Et la liste continue. Ce qui frappe dans ces demandes, c'est leur
caractère élémentaire. Ces procédures devraient être à la base de
toutes les institutions internationales.

Les LMG s'exprimaient en réaction à l'expérience désagréable que les
négociateurs des pays en voie de développement avaient rencontrée au
Sommet ministériel de Doha. Murasoli Maran, alors ministre indien du
commerce, avait résumé cette expérience des deux derniers jours du
Sommet de Doha :

"Seule une poignée de membres de l'OMC a été convoquée pour participer
(dans la salle de réunion verte). Même pendant la nuit de discussions
entre le 13 et le 14 novembre, la session "non-stop" qui a duré 38
heures, les textes apparaissaient toutes les heures pour discussion
sans donner le temps aux délégations de les examiner. Qui a préparé l'
avalanche de projets après projets? Pourquoi? Nous ne savons pas. A la
onzième heure, - probablement après 37 heures et 45 minutes - ils ont
produit un projet - comme un magicien sortant un lapin de son
chapeau - et ont dit que c'était le projet final.

La tactique semblait être de produire un texte aux dernières heures et
de forcer les autres à l'accepter ou à s'en rapprocher. Cela serait-il
arrivé dans n'importe quelle autre conférence internationale ?

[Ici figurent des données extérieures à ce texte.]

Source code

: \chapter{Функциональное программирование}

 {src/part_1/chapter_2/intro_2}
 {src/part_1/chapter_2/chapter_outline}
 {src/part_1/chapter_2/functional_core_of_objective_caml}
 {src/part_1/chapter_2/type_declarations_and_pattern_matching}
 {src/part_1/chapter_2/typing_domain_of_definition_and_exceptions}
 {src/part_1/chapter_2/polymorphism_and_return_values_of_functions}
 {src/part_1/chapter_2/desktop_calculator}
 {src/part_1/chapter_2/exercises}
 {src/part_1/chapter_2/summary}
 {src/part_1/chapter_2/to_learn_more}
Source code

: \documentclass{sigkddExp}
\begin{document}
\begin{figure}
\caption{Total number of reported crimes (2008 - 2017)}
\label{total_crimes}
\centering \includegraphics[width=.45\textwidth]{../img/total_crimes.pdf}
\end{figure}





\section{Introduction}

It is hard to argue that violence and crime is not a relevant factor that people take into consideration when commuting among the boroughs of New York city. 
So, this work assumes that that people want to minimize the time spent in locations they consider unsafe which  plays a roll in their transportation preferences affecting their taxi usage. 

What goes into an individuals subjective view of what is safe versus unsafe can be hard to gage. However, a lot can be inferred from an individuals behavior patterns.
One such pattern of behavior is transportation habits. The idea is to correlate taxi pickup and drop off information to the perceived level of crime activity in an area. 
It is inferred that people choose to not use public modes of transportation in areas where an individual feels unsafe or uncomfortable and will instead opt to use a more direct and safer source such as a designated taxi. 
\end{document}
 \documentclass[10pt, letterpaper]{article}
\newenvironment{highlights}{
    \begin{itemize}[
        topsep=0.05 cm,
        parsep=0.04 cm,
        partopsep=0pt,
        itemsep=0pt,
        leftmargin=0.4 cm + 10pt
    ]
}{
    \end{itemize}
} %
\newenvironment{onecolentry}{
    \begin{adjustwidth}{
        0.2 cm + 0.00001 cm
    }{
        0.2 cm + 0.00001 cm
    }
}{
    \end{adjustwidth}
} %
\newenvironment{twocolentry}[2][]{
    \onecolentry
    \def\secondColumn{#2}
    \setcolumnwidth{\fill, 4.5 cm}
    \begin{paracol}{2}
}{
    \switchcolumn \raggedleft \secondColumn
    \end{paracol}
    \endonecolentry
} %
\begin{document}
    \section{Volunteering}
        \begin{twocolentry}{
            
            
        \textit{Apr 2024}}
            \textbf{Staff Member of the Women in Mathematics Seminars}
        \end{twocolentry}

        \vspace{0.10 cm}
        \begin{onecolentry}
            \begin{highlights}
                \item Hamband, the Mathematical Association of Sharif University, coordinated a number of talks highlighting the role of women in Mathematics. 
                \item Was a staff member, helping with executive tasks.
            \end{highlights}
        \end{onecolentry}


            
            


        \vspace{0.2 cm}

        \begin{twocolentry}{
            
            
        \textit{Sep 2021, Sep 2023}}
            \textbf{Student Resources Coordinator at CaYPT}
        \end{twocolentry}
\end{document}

Certainement pas. Ainsi, avec peine et angoisse, je dirais que n'
importe quel système qui oblige dans les dernières minutes les pays en
voie de développement à accepter des textes dans des domaines cruciaux
pour eux ne peut pas être un système loyal. Je voudrais fortement
suggérer que les membres de l'OMC s'interrogent sérieusement sur la
loyauté de la procédure préparatoire pour les conférences
ministérielles." (discours au sommet de l'Économie indienne, 4
décembre 2001).

Cependant, la position du LMG a été violemment combattue par un groupe
de pays développés. Conduit par l'Australie, le groupe, qui comprenait
la Suisse, le Canada, la Corée, le Mexique, la Nouvelle Zélande,
Singapour(WT/GC/W/477, 28 juin 2002) réclamait la "flexibilité". Ils
argumentaient que "des approches décisives et détaillées des
processus préparatoires sont inappropriées et ne créeront pas les
meilleures conditions pour faire émerger un consensus lors de la
réunion de Cancun. Dans une organisation dirigée par les membres les
procédures doivent rester flexibles. Nous devons éviter les
rigidités".

Les pays du LMG n'avaient pas le poids politique pour imposer leurs
vues sur l'institution lors des consultations qui ont pris fin en
2002. Un pays signataire du texte a dit qu'il était depuis passé aux
oubliettes. Ces pays ont demandé à l'ambassadeur de l'Uruguay de
commencer une nouvelle fois les consultations au nom du LMG, mais ne
sont pas sûrs de son niveau d'engagement.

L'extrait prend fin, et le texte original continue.